#### Work required:
Which lines of the records below contain the word "Accelerating"? Show each one.

#### The data:
++++++
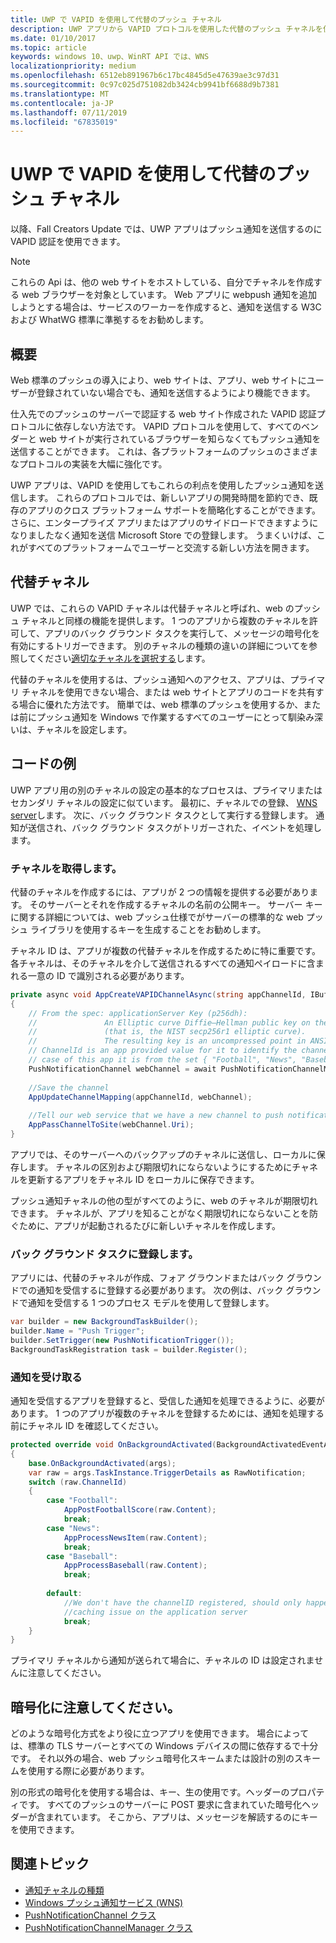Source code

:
 ```yaml
---
title: UWP で VAPID を使用して代替のプッシュ チャネル
description: UWP アプリから VAPID プロトコルを使用した代替のプッシュ チャネルを使用して、手順
ms.date: 01/10/2017
ms.topic: article
keywords: windows 10、uwp、WinRT API では、WNS
localizationpriority: medium
ms.openlocfilehash: 6512eb891967b6c17bc4845d5e47639ae3c97d31
ms.sourcegitcommit: 0c97c025d751082db3424cb9941bf6688d9b7381
ms.translationtype: MT
ms.contentlocale: ja-JP
ms.lasthandoff: 07/11/2019
ms.locfileid: "67835019"
---
```

# <a name="alternate-push-channels-using-vapid-in-uwp"></a>UWP で VAPID を使用して代替のプッシュ チャネル 
以降、Fall Creators Update では、UWP アプリはプッシュ通知を送信するのに VAPID 認証を使用できます。  

> [!NOTE]
> これらの Api は、他の web サイトをホストしている、自分でチャネルを作成する web ブラウザーを対象としています。  Web アプリに webpush 通知を追加しようとする場合は、サービスのワーカーを作成すると、通知を送信する W3C および WhatWG 標準に準拠するをお勧めします。

## <a name="introduction"></a>概要
Web 標準のプッシュの導入により、web サイトは、アプリ、web サイトにユーザーが登録されていない場合でも、通知を送信するようにより機能できます。

仕入先でのプッシュのサーバーで認証する web サイト作成された VAPID 認証プロトコルに依存しない方法です。 VAPID プロトコルを使用して、すべてのベンダーと web サイトが実行されているブラウザーを知らなくてもプッシュ通知を送信することができます。 これは、各プラットフォームのプッシュのさまざまなプロトコルの実装を大幅に強化です。 

UWP アプリは、VAPID を使用してもこれらの利点を使用したプッシュ通知を送信します。 これらのプロトコルでは、新しいアプリの開発時間を節約でき、既存のアプリのクロス プラットフォーム サポートを簡略化することができます。 さらに、エンタープライズ アプリまたはアプリのサイドロードできますようになりましたなく通知を送信 Microsoft Store での登録します。 うまくいけば、これがすべてのプラットフォームでユーザーと交流する新しい方法を開きます。  

## <a name="alternate-channels"></a>代替チャネル 
UWP では、これらの VAPID チャネルは代替チャネルと呼ばれ、web のプッシュ チャネルと同様の機能を提供します。 1 つのアプリから複数のチャネルを許可して、アプリのバック グラウンド タスクを実行して、メッセージの暗号化を有効にするトリガーできます。 別のチャネルの種類の違いの詳細についてを参照してください[適切なチャネルを選択する](channel-types.md)します。

代替のチャネルを使用するは、プッシュ通知へのアクセス、アプリは、プライマリ チャネルを使用できない場合、または web サイトとアプリのコードを共有する場合に優れた方法です。 簡単では、web 標準のプッシュを使用するか、または前にプッシュ通知を Windows で作業するすべてのユーザーにとって馴染み深いは、チャネルを設定します。

## <a name="code-example"></a>コードの例

UWP アプリ用の別のチャネルの設定の基本的なプロセスは、プライマリまたはセカンダリ チャネルの設定に似ています。 最初に、チャネルでの登録、 [WNS server](windows-push-notification-services--wns--overview.md)します。 次に、バック グラウンド タスクとして実行する登録します。 通知が送信され、バック グラウンド タスクがトリガーされた、イベントを処理します。  

### <a name="get-a-channel"></a>チャネルを取得します。 
代替のチャネルを作成するには、アプリが 2 つの情報を提供する必要があります。 そのサーバーとそれを作成するチャネルの名前の公開キー。 サーバー キーに関する詳細については、web プッシュ仕様でがサーバーの標準的な web プッシュ ライブラリを使用するキーを生成することをお勧めします。  

チャネル ID は、アプリが複数の代替チャネルを作成するために特に重要です。 各チャネルは、そのチャネルを介して送信されるすべての通知ペイロードに含まれる一意の ID で識別される必要があります。  

```csharp
private async void AppCreateVAPIDChannelAsync(string appChannelId, IBuffer applicationServerKey) 
{ 
    // From the spec: applicationServer Key (p256dh):  
    //               An Elliptic curve Diffie–Hellman public key on the P-256 curve 
    //               (that is, the NIST secp256r1 elliptic curve).   
    //               The resulting key is an uncompressed point in ANSI X9.62 format             
    // ChannelId is an app provided value for it to identify the channel later.  
    // case of this app it is from the set { "Football", "News", "Baseball" } 
    PushNotificationChannel webChannel = await PushNotificationChannelManager.GetDefault().CreateRawPushNotificationChannelWithAlternateKeyForApplicationAsync(applicationServerKey, appChannelId); 
 
    //Save the channel  
    AppUpdateChannelMapping(appChannelId, webChannel); 
             
    //Tell our web service that we have a new channel to push notifications to 
    AppPassChannelToSite(webChannel.Uri); 
} 
```
アプリでは、そのサーバーへのバックアップのチャネルに送信し、ローカルに保存します。 チャネルの区別および期限切れにならないようにするためにチャネルを更新するアプリをチャネル ID をローカルに保存できます。

プッシュ通知チャネルの他の型がすべてのように、web のチャネルが期限切れできます。 チャネルが、アプリを知ることがなく期限切れにならないことを防ぐために、アプリが起動されるたびに新しいチャネルを作成します。    

### <a name="register-for-a-background-task"></a>バック グラウンド タスクに登録します。 

アプリには、代替のチャネルが作成、フォア グラウンドまたはバック グラウンドでの通知を受信するに登録する必要があります。 次の例は、バック グラウンドで通知を受信する 1 つのプロセス モデルを使用して登録します。  

```csharp
var builder = new BackgroundTaskBuilder(); 
builder.Name = "Push Trigger"; 
builder.SetTrigger(new PushNotificationTrigger()); 
BackgroundTaskRegistration task = builder.Register(); 
```
### <a name="receive-the-notifications"></a>通知を受け取る 

通知を受信するアプリを登録すると、受信した通知を処理できるように、必要があります。 1 つのアプリが複数のチャネルを登録するためには、通知を処理する前にチャネル ID を確認してください。  

```csharp
protected override void OnBackgroundActivated(BackgroundActivatedEventArgs args) 
{ 
    base.OnBackgroundActivated(args); 
    var raw = args.TaskInstance.TriggerDetails as RawNotification; 
    switch (raw.ChannelId) 
    { 
        case "Football": 
            AppPostFootballScore(raw.Content); 
            break; 
        case "News": 
            AppProcessNewsItem(raw.Content); 
            break; 
        case "Baseball": 
            AppProcessBaseball(raw.Content); 
            break; 
 
        default: 
            //We don't have the channelID registered, should only happen in the case of a 
            //caching issue on the application server 
            break; 
    }                           
} 
```

プライマリ チャネルから通知が送られて場合に、チャネルの ID は設定されませんに注意してください。  

## <a name="note-on-encryption"></a>暗号化に注意してください。 

どのような暗号化方式をより役に立つアプリを使用できます。 場合によっては、標準の TLS サーバーとすべての Windows デバイスの間に依存するで十分です。 それ以外の場合、web プッシュ暗号化スキームまたは設計の別のスキームを使用する際に必要があります。  

別の形式の暗号化を使用する場合は、キー、生の使用です。ヘッダーのプロパティです。 すべてのプッシュのサーバーに POST 要求に含まれていた暗号化ヘッダーが含まれています。 そこから、アプリは、メッセージを解読するのにキーを使用できます。  

## <a name="related-topics"></a>関連トピック
- [通知チャネルの種類](channel-types.md)
- [Windows プッシュ通知サービス (WNS)](windows-push-notification-services--wns--overview.md)
- [PushNotificationChannel クラス](https://docs.microsoft.com/uwp/api/windows.networking.pushnotifications.pushnotificationchannel)
- [PushNotificationChannelManager クラス](https://docs.microsoft.com/uwp/api/windows.networking.pushnotifications.pushnotificationchannelmanager)


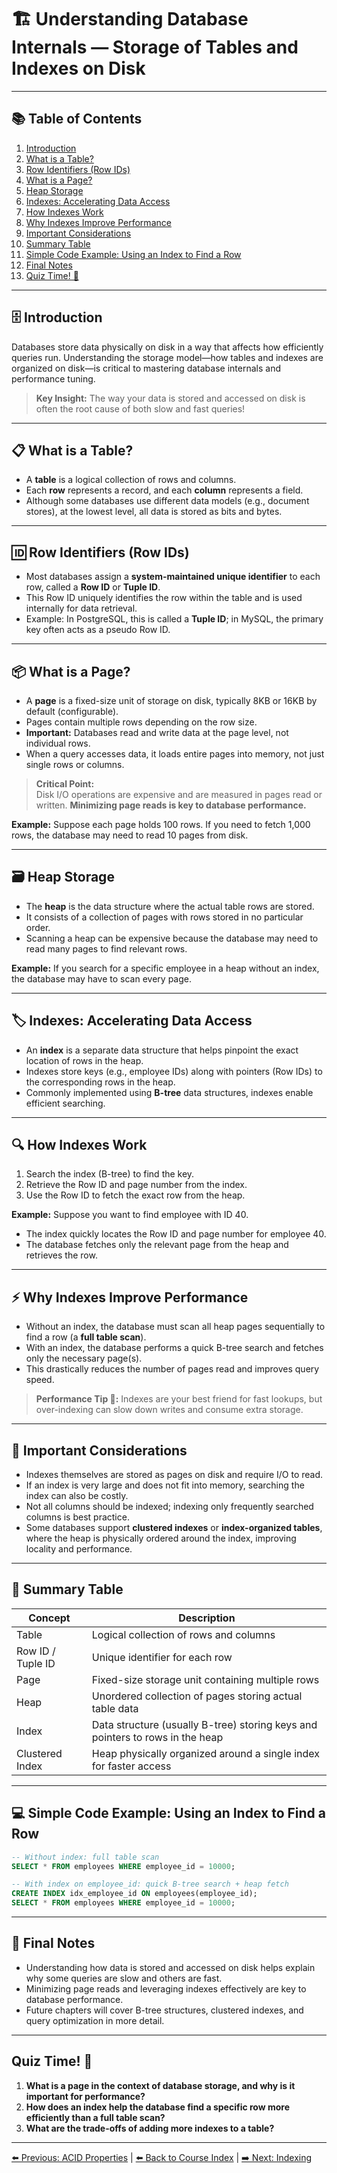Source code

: # 🏗️ Understanding Database Internals — Storage of Tables and Indexes on Disk

---

## 📚 Table of Contents

1. [Introduction](#introduction)
2. [What is a Table?](#what-is-a-table)
3. [Row Identifiers (Row IDs)](#row-identifiers-row-ids)
4. [What is a Page?](#what-is-a-page)
5. [Heap Storage](#heap-storage)
6. [Indexes: Accelerating Data Access](#indexes-accelerating-data-access)
7. [How Indexes Work](#how-indexes-work)
8. [Why Indexes Improve Performance](#why-indexes-improve-performance)
9. [Important Considerations](#important-considerations)
10. [Summary Table](#summary-table)
11. [Simple Code Example: Using an Index to Find a Row](#simple-code-example-using-an-index-to-find-a-row)
12. [Final Notes](#final-notes)
13. [Quiz Time! 🧠](#quiz-time-)

---

## 🗄️ Introduction

Databases store data physically on disk in a way that affects how efficiently queries run. Understanding the storage model—how tables and indexes are organized on disk—is critical to mastering database internals and performance tuning.

> **Key Insight:** The way your data is stored and accessed on disk is often the root cause of both slow and fast queries!

---

## 📋 What is a Table?

- A **table** is a logical collection of rows and columns.
- Each **row** represents a record, and each **column** represents a field.
- Although some databases use different data models (e.g., document stores), at the lowest level, all data is stored as bits and bytes.

---

## 🆔 Row Identifiers (Row IDs)

- Most databases assign a **system-maintained unique identifier** to each row, called a **Row ID** or **Tuple ID**.
- This Row ID uniquely identifies the row within the table and is used internally for data retrieval.
- Example: In PostgreSQL, this is called a **Tuple ID**; in MySQL, the primary key often acts as a pseudo Row ID.

---

## 📦 What is a Page?

- A **page** is a fixed-size unit of storage on disk, typically 8KB or 16KB by default (configurable).
- Pages contain multiple rows depending on the row size.
- **Important:** Databases read and write data at the page level, not individual rows.
- When a query accesses data, it loads entire pages into memory, not just single rows or columns.

> **Critical Point:**  
> Disk I/O operations are expensive and are measured in pages read or written. **Minimizing page reads is key to database performance.**

**Example:**
Suppose each page holds 100 rows. If you need to fetch 1,000 rows, the database may need to read 10 pages from disk.

---

## 🗃️ Heap Storage

- The **heap** is the data structure where the actual table rows are stored.
- It consists of a collection of pages with rows stored in no particular order.
- Scanning a heap can be expensive because the database may need to read many pages to find relevant rows.

**Example:**
If you search for a specific employee in a heap without an index, the database may have to scan every page.

---

## 🏷️ Indexes: Accelerating Data Access

- An **index** is a separate data structure that helps pinpoint the exact location of rows in the heap.
- Indexes store keys (e.g., employee IDs) along with pointers (Row IDs) to the corresponding rows in the heap.
- Commonly implemented using **B-tree** data structures, indexes enable efficient searching.

---

## 🔍 How Indexes Work

1. Search the index (B-tree) to find the key.
2. Retrieve the Row ID and page number from the index.
3. Use the Row ID to fetch the exact row from the heap.

**Example:**
Suppose you want to find employee with ID 40.
- The index quickly locates the Row ID and page number for employee 40.
- The database fetches only the relevant page from the heap and retrieves the row.

---

## ⚡ Why Indexes Improve Performance

- Without an index, the database must scan all heap pages sequentially to find a row (a **full table scan**).
- With an index, the database performs a quick B-tree search and fetches only the necessary page(s).
- This drastically reduces the number of pages read and improves query speed.

> **Performance Tip 🚀:** Indexes are your best friend for fast lookups, but over-indexing can slow down writes and consume extra storage.

---

## 🧠 Important Considerations

- Indexes themselves are stored as pages on disk and require I/O to read.
- If an index is very large and does not fit into memory, searching the index can also be costly.
- Not all columns should be indexed; indexing only frequently searched columns is best practice.
- Some databases support **clustered indexes** or **index-organized tables**, where the heap is physically ordered around the index, improving locality and performance.

---

## 📝 Summary Table

| Concept            | Description                                                                                   |
|--------------------|-----------------------------------------------------------------------------------------------|
| Table              | Logical collection of rows and columns                                                       |
| Row ID / Tuple ID   | Unique identifier for each row                                                               |
| Page               | Fixed-size storage unit containing multiple rows                                            |
| Heap               | Unordered collection of pages storing actual table data                                     |
| Index              | Data structure (usually B-tree) storing keys and pointers to rows in the heap               |
| Clustered Index    | Heap physically organized around a single index for faster access                            |

---

## 💻 Simple Code Example: Using an Index to Find a Row

```sql
-- Without index: full table scan
SELECT * FROM employees WHERE employee_id = 10000;

-- With index on employee_id: quick B-tree search + heap fetch
CREATE INDEX idx_employee_id ON employees(employee_id);
SELECT * FROM employees WHERE employee_id = 10000;
```

---

## 🧩 Final Notes

- Understanding how data is stored and accessed on disk helps explain why some queries are slow and others are fast.
- Minimizing page reads and leveraging indexes effectively are key to database performance.
- Future chapters will cover B-tree structures, clustered indexes, and query optimization in more detail.

---

## Quiz Time! 🧠

1. **What is a page in the context of database storage, and why is it important for performance?**
2. **How does an index help the database find a specific row more efficiently than a full table scan?**
3. **What are the trade-offs of adding more indexes to a table?**

---

[⬅️ Previous: ACID Properties](02-acid-properties.md) | [⬅️ Back to Course Index](README.md) | [➡️ Next: Indexing](04-database-indexing.md)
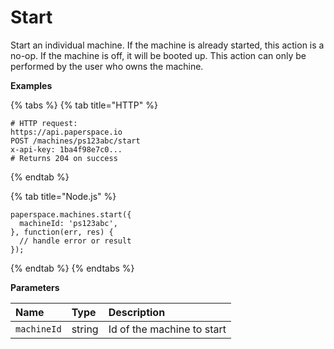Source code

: # Start

Start an individual machine. If the machine is already started, this action is a no-op. If the machine is off, it will be booted up. This action can only be performed by the user who owns the machine.

**Examples**

{% tabs %}
{% tab title="HTTP" %}
```text
# HTTP request:
https://api.paperspace.io
POST /machines/ps123abc/start
x-api-key: 1ba4f98e7c0...
# Returns 204 on success
```
{% endtab %}

{% tab title="Node.js" %}
```text
paperspace.machines.start({
  machineId: 'ps123abc',
}, function(err, res) {
  // handle error or result
});
```
{% endtab %}
{% endtabs %}

**Parameters**

| Name | Type | Description |
| :--- | :--- | :--- |
| `machineId` | string | Id of the machine to start |



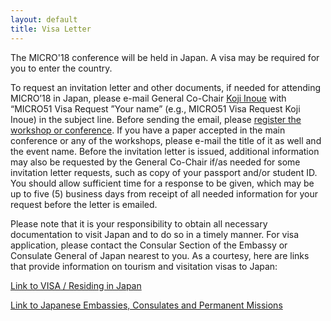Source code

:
 ```yaml
---
layout: default
title: Visa Letter
---
```


The MICRO'18 conference will be held in Japan. A visa may be required for you to enter the country. 

To request an invitation letter and other documents, if needed for attending MICRO’18 in Japan, please e-mail General Co-Chair [Koji Inoue](micro51-visa@cpc.ait.kyushu-u.ac.jp) with “MICRO51 Visa Request ”Your name” (e.g., MICRO51 Visa Request Koji Inoue) in the subject line. Before sending the email, please [register the workshop or conference](https://www.microarch.org/micro51/Registration/). If you have a paper accepted in the main conference or any of the workshops, please e-mail the title of it as well and the event name. Before the invitation letter is issued, additional information may also be requested by the General Co-Chair if/as needed for some invitation letter requests, such as copy of your passport and/or student ID. You should allow sufficient time for a response to be given, which may be up to five (5) business days from receipt of all needed information for your request before the letter is emailed.

Please note that it is your responsibility to obtain all necessary documentation to visit Japan and to do so in a timely manner. For visa application, please contact the Consular Section of the Embassy or Consulate General of Japan nearest to you. As a courtesy, here are links that provide information on tourism and visitation visas to Japan: 

[Link to VISA / Residing in Japan](http://www.mofa.go.jp/j_info/visit/visa/)

[Link to Japanese Embassies, Consulates and Permanent Missions](https://www.mofa.go.jp/about/emb_cons/mofaserv.html)
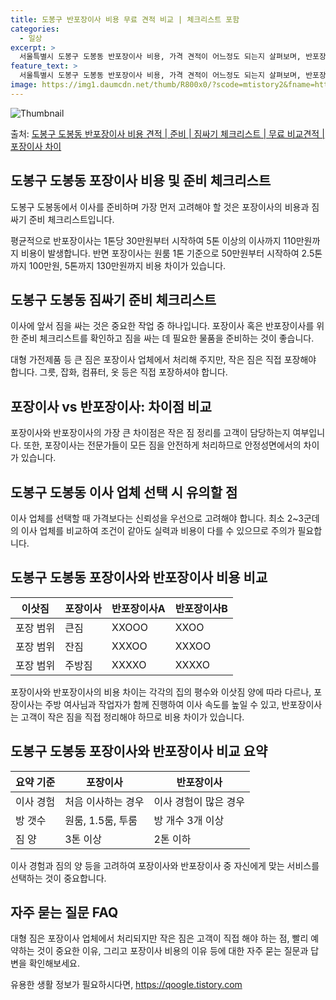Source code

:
 ```yaml
---
title: 도봉구 반포장이사 비용 무료 견적 비교 | 체크리스트 포함
categories:
  - 일상
excerpt: >
  서울특별시 도봉구 도봉동 반포장이사 비용, 가격 견적이 어느정도 되는지 살펴보며, 반포장이사를 준비함에 있어 짐싸기 준비 체크리스트가 무엇인지 보겠습니다. 마지막으로 포장이사와 차이점을 통해 무료 비교견적으로 어떤 것이 더 합리적인 선택인지 공유 드립니다.도봉구 도봉동 포장이사 견적 샘플 보기 👈 클릭도봉구 도봉동 포장이사 가격 살펴보기 👈 클릭도봉구 도봉동 반포장이사 평균 이사 비용평수도봉구 도봉동 평균 이사 비용원룸 이사9평 이하 (1톤)30만원~투룸/쓰리룸 이사16평 ~ 20평 (2.5톤)80만원~쓰리룸 이사21평 (5톤) ~110만원~우리집 무료 이사견적 받기 👈 클릭포장 vs 반포장: 가장 큰 차이점이사 전 포장과 반포장의 주요 차이점은 과연 무엇일까요?포장 이사는 1톤은 50만원, 2.5..
feature_text: >
  서울특별시 도봉구 도봉동 반포장이사 비용, 가격 견적이 어느정도 되는지 살펴보며, 반포장이사를 준비함에 있어 짐싸기 준비 체크리스트가 무엇인지 보겠습니다. 마지막으로 포장이사와 차이점을 통해 무료 비교견적으로 어떤 것이 더 합리적인 선택인지 공유 드립니다.도봉구 도봉동 포장이사 견적 샘플 보기 👈 클릭도봉구 도봉동 포장이사 가격 살펴보기 👈 클릭도봉구 도봉동 반포장이사 평균 이사 비용평수도봉구 도봉동 평균 이사 비용원룸 이사9평 이하 (1톤)30만원~투룸/쓰리룸 이사16평 ~ 20평 (2.5톤)80만원~쓰리룸 이사21평 (5톤) ~110만원~우리집 무료 이사견적 받기 👈 클릭포장 vs 반포장: 가장 큰 차이점이사 전 포장과 반포장의 주요 차이점은 과연 무엇일까요?포장 이사는 1톤은 50만원, 2.5..
image: https://img1.daumcdn.net/thumb/R800x0/?scode=mtistory2&fname=https%3A%2F%2Fblog.kakaocdn.net%2Fdn%2FD1jKE%2FbtsHe1vJcnO%2FK4Hkky5dpqbIYxXCnKyyZK%2Fimg.webp
---
```


![Thumbnail](https://img1.daumcdn.net/thumb/R800x0/?scode=mtistory2&fname=https%3A%2F%2Fblog.kakaocdn.net%2Fdn%2FD1jKE%2FbtsHe1vJcnO%2FK4Hkky5dpqbIYxXCnKyyZK%2Fimg.webp)

<p>출처: <a href="https://qoogle.tistory.com/9865" rel="dofollow">도봉구 도봉동 반포장이사 비용 견적 | 준비 | 짐싸기 체크리스트 | 무료 비교견적 | 포장이사 차이</a> </p>

## 도봉구 도봉동 포장이사 비용 및 준비 체크리스트

도봉구 도봉동에서 이사를 준비하며 가장 먼저 고려해야 할 것은 포장이사의 비용과 짐싸기 준비 체크리스트입니다.

평균적으로 반포장이사는 1톤당 30만원부터 시작하여 5톤 이상의 이사까지 110만원까지 비용이 발생합니다. 반면 포장이사는 원룸 1톤
기준으로 50만원부터 시작하여 2.5톤까지 100만원, 5톤까지 130만원까지 비용 차이가 있습니다.

## 도봉구 도봉동 짐싸기 준비 체크리스트

이사에 앞서 짐을 싸는 것은 중요한 작업 중 하나입니다. 포장이사 혹은 반포장이사를 위한 준비 체크리스트를 확인하고 짐을 싸는 데 필요한
물품을 준비하는 것이 좋습니다.

대형 가전제품 등 큰 짐은 포장이사 업체에서 처리해 주지만, 작은 짐은 직접 포장해야 합니다. 그릇, 잡화, 컴퓨터, 옷 등은 직접
포장하셔야 합니다.

## 포장이사 vs 반포장이사: 차이점 비교

포장이사와 반포장이사의 가장 큰 차이점은 작은 짐 정리를 고객이 담당하는지 여부입니다. 또한, 포장이사는 전문가들이 모든 짐을 안전하게
처리하므로 안정성면에서의 차이가 있습니다.

## 도봉구 도봉동 이사 업체 선택 시 유의할 점

이사 업체를 선택할 때 가격보다는 신뢰성을 우선으로 고려해야 합니다. 최소 2~3군데의 이사 업체를 비교하여 조건이 같아도 실력과 비용이
다를 수 있으므로 주의가 필요합니다.

## 도봉구 도봉동 포장이사와 반포장이사 비용 비교

이삿짐 | 포장이사 | 반포장이사A | 반포장이사B  
---|---|---|---  
포장 범위 | 큰짐 | XXOOO | XXOO  
포장 범위 | 잔짐 | XXXOO | XXXOO  
포장 범위 | 주방짐 | XXXXO | XXXXO  
  
포장이사와 반포장이사의 비용 차이는 각각의 집의 평수와 이삿짐 양에 따라 다르나, 포장이사는 주방 여사님과 작업자가 함께 진행하여 이사
속도를 높일 수 있고, 반포장이사는 고객이 작은 짐을 직접 정리해야 하므로 비용 차이가 있습니다.

## 도봉구 도봉동 포장이사와 반포장이사 비교 요약

요약 기준 | 포장이사 | 반포장이사  
---|---|---  
이사 경험 | 처음 이사하는 경우 | 이사 경험이 많은 경우  
방 갯수 | 원룸, 1.5룸, 투룸 | 방 개수 3개 이상  
짐 양 | 3톤 이상 | 2톤 이하  
  
이사 경험과 짐의 양 등을 고려하여 포장이사와 반포장이사 중 자신에게 맞는 서비스를 선택하는 것이 중요합니다.

## 자주 묻는 질문 FAQ

대형 짐은 포장이사 업체에서 처리되지만 작은 짐은 고객이 직접 해야 하는 점, 빨리 예약하는 것이 중요한 이유, 그리고 포장이사 비용의 이유
등에 대한 자주 묻는 질문과 답변을 확인해보세요.



 

유용한 생활 정보가 필요하시다면, <a href="https://qoogle.tistory.com" rel="dofollow">https://qoogle.tistory.com</a>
++++++
#### Response:
6. [Indexes: Accelerating Data Access](#indexes-accelerating-data-access)
## 🏷️ Indexes: Accelerating Data Access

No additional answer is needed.